Мирошников. Дело о рябине из Малиновки (страница 3)

Страница 3

Но сейчас дверь была открыта, а замок сломан. Лом – оружие взлома и убийства – Садырин приобщил к вещественным доказательствам. Труп лежавшей на пороге бедняжки убрали, и в тайное помещение без окон можно было зайти. Оно оказалось совсем небольшим, буквально два шага в одну и два шага в другую сторону. В нем находились два небольших пустых сундучка и ларчик, тоже пустой. На крохотный круглый столик, видимо, хозяйка ставила лампу, когда зачем-то закрывалась в тайной каморке.

Возможно, когда-то в старые времена в этой комнате хранилась хозяйская казна. Крепкий хозяин считал, что он сам является самой хорошей охраной для своих сокровищ.

Новая владелица Малиновки не стала отказываться от этого помещения. Видимо, у нее что-то достаточно ценное хранилось в этой клетушке, раз она никого в нее не пускала. Скорее всего, какие-то фамильные ценности. Садырин это предполагал, поскольку покойная хозяйка когда-то за короткое время стала наследницей двух хозяйств. Значит, какие-то побрякушки могли у нее быть, хотя сама Серафима никогда драгоценностями не кичилась, одевалась в целом очень просто, даже когда изредка выезжала по гостям или делам.

Садырин был немного в курсе старой истории, потому что ему в самом начале своей деятельности пришлось сначала искать пропавшую барыню Сысоеву, а потом выправлять документы внезапно нашедшейся бывшей утопленнице. Уже за давностью лет забылись многие обстоятельства, но любовник в бумагах действительно фигурировал. Это он помнил.

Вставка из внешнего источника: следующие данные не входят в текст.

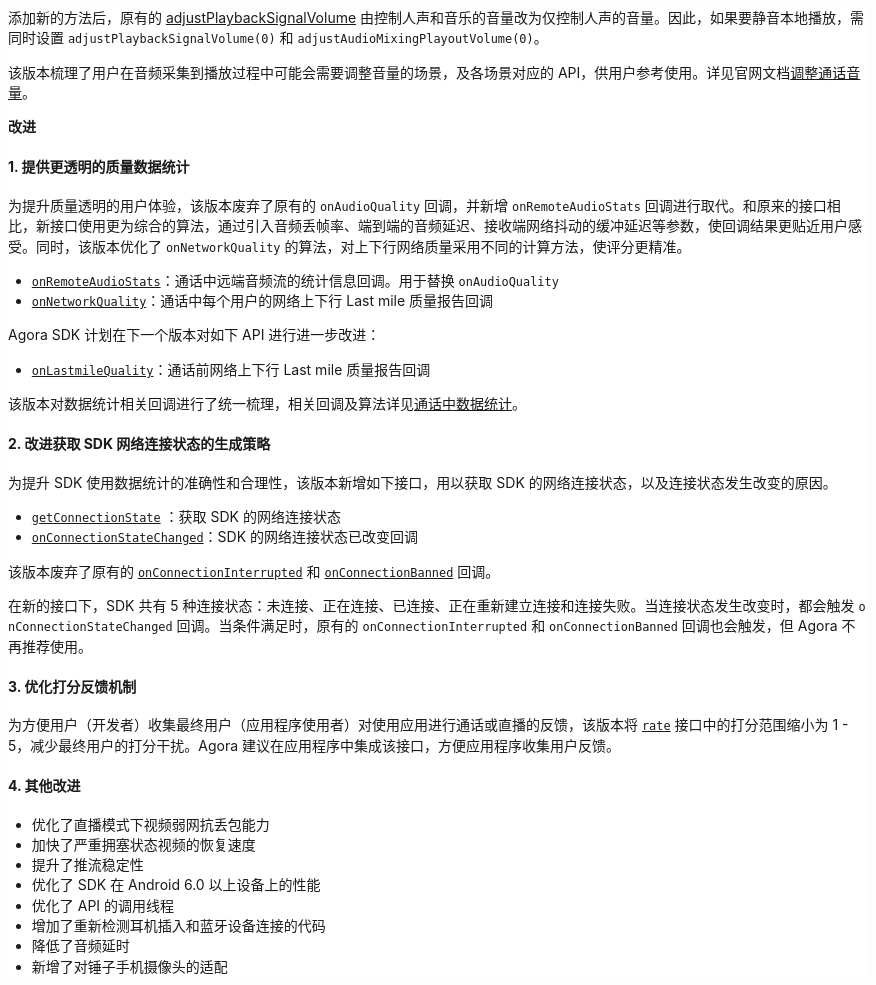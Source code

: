 添加新的方法后，原有的 [adjustPlaybackSignalVolume](https://docs.agora.io/cn/Video/API%20Reference/java/classio_1_1agora_1_1rtc_1_1_rtc_engine.html#af7d7f10fc96db2febb9c2590891d071b) 由控制人声和音乐的音量改为仅控制人声的音量。因此，如果要静音本地播放，需同时设置 `adjustPlaybackSignalVolume(0)` 和 `adjustAudioMixingPlayoutVolume(0)`。

该版本梳理了用户在音频采集到播放过程中可能会需要调整音量的场景，及各场景对应的 API，供用户参考使用。详见官网文档[调整通话音量](../../cn/Video/volume_android.md)。


**改进**

#### 1. 提供更透明的质量数据统计

为提升质量透明的用户体验，该版本废弃了原有的 `onAudioQuality` 回调，并新增 `onRemoteAudioStats` 回调进行取代。和原来的接口相比，新接口使用更为综合的算法，通过引入音频丢帧率、端到端的音频延迟、接收端网络抖动的缓冲延迟等参数，使回调结果更贴近用户感受。同时，该版本优化了 `onNetworkQuality` 的算法，对上下行网络质量采用不同的计算方法，使评分更精准。

- [`onRemoteAudioStats`](https://docs.agora.io/cn/Video/API%20Reference/java/classio_1_1agora_1_1rtc_1_1_i_rtc_engine_event_handler.html#a9eaf8021d6f0c97d056e400b50e02d54)：通话中远端音频流的统计信息回调。用于替换	`onAudioQuality`
- [`onNetworkQuality`](https://docs.agora.io/cn/Video/API%20Reference/java/classio_1_1agora_1_1rtc_1_1_i_rtc_engine_event_handler.html#a76be982389183c5fe3f6e4b03eaa3bd4)：通话中每个用户的网络上下行 Last mile 质量报告回调

Agora SDK 计划在下一个版本对如下 API 进行进一步改进：

- [`onLastmileQuality`](https://docs.agora.io/cn/Video/API%20Reference/java/classio_1_1agora_1_1rtc_1_1_i_rtc_engine_event_handler.html#a2887941e3c105c21309bd2643372e7f5)：通话前网络上下行 Last mile 质量报告回调

该版本对数据统计相关回调进行了统一梳理，相关回调及算法详见[通话中数据统计](../../cn/Video/in_call_statistics_android.md)。

#### 2. 改进获取 SDK 网络连接状态的生成策略

为提升 SDK 使用数据统计的准确性和合理性，该版本新增如下接口，用以获取 SDK 的网络连接状态，以及连接状态发生改变的原因。

- [`getConnectionState`](https://docs.agora.io/cn/Video/API%20Reference/java/classio_1_1agora_1_1rtc_1_1_rtc_engine.html#a8635e3c9e26ffe95e7ab9a518af533b9) ：获取 SDK 的网络连接状态
- [`onConnectionStateChanged`](https://docs.agora.io/cn/Video/API%20Reference/java/classio_1_1agora_1_1rtc_1_1_i_rtc_engine_event_handler.html#a31b2974a574ec45e62bb768e17d1f49e)：SDK 的网络连接状态已改变回调

该版本废弃了原有的 [`onConnectionInterrupted`](https://docs.agora.io/cn/Video/API%20Reference/java/classio_1_1agora_1_1rtc_1_1_i_rtc_engine_event_handler.html#a0841fb3453a1a271249587fa3d3b3c88) 和 [`onConnectionBanned`](https://docs.agora.io/cn/Video/API%20Reference/java/classio_1_1agora_1_1rtc_1_1_i_rtc_engine_event_handler.html#a80cfde2c8b1b9ae499f6d7a91481c5db) 回调。

在新的接口下，SDK 共有 5 种连接状态：未连接、正在连接、已连接、正在重新建立连接和连接失败。当连接状态发生改变时，都会触发 `onConnectionStateChanged` 回调。当条件满足时，原有的 `onConnectionInterrupted` 和 `onConnectionBanned` 回调也会触发，但 Agora 不再推荐使用。


#### 3. 优化打分反馈机制

为方便用户（开发者）收集最终用户（应用程序使用者）对使用应用进行通话或直播的反馈，该版本将 [`rate`](https://docs.agora.io/cn/Video/API%20Reference/java/classio_1_1agora_1_1rtc_1_1_rtc_engine.html#ab7083355af531cc43d455024bd1f7662) 接口中的打分范围缩小为 1 - 5，减少最终用户的打分干扰。Agora 建议在应用程序中集成该接口，方便应用程序收集用户反馈。

#### 4. 其他改进

- 优化了直播模式下视频弱网抗丢包能力
- 加快了严重拥塞状态视频的恢复速度
- 提升了推流稳定性
- 优化了 SDK 在 Android 6.0 以上设备上的性能
- 优化了 API 的调用线程
- 增加了重新检测耳机插入和蓝牙设备连接的代码
- 降低了音频延时
- 新增了对锤子手机摄像头的适配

Поскольку обманутый муж Сысоев к тому времени уже давно был мертв, соседи тогда немного пообсуждали предосудительный пикантный момент с бегством жены, но быстро забыли. Тем более, что бежавшая от мужа бесстыдница (кошмар же, душечки!) вернулась все равно к разбитому корыту. О разорении семейств Сысоевых и Носовых все знали. Потому общественное мнение скоро сложилось однозначное – ну и пусть живет эта обманщица, нарушавшая заповедь «не прелюбодействуй», в своей нищей Малиновке.

Садырин еще раз отодвинул сундучки от стен, чтобы проверить, не завалилось ли что у стенки. Потом посидел на мягком стуле, на котором хозяйка занималась рукоделием, полистал молитвенник, в котором лежал засушенный кленовый листочек. Жалко, не нашлось ни единой собственноручно Серафимушкой написанной бумажки. По словам управляющего, все хозяйственные записи вел только он, но могли ведь быть личные записи. Могли, но пока не нашлись.

Харитон Иванович вышел на улицу, где было уже темно и свежо. Даже деревенский люд уже разошелся, понимая, что интересных новостей им сейчас не дождаться.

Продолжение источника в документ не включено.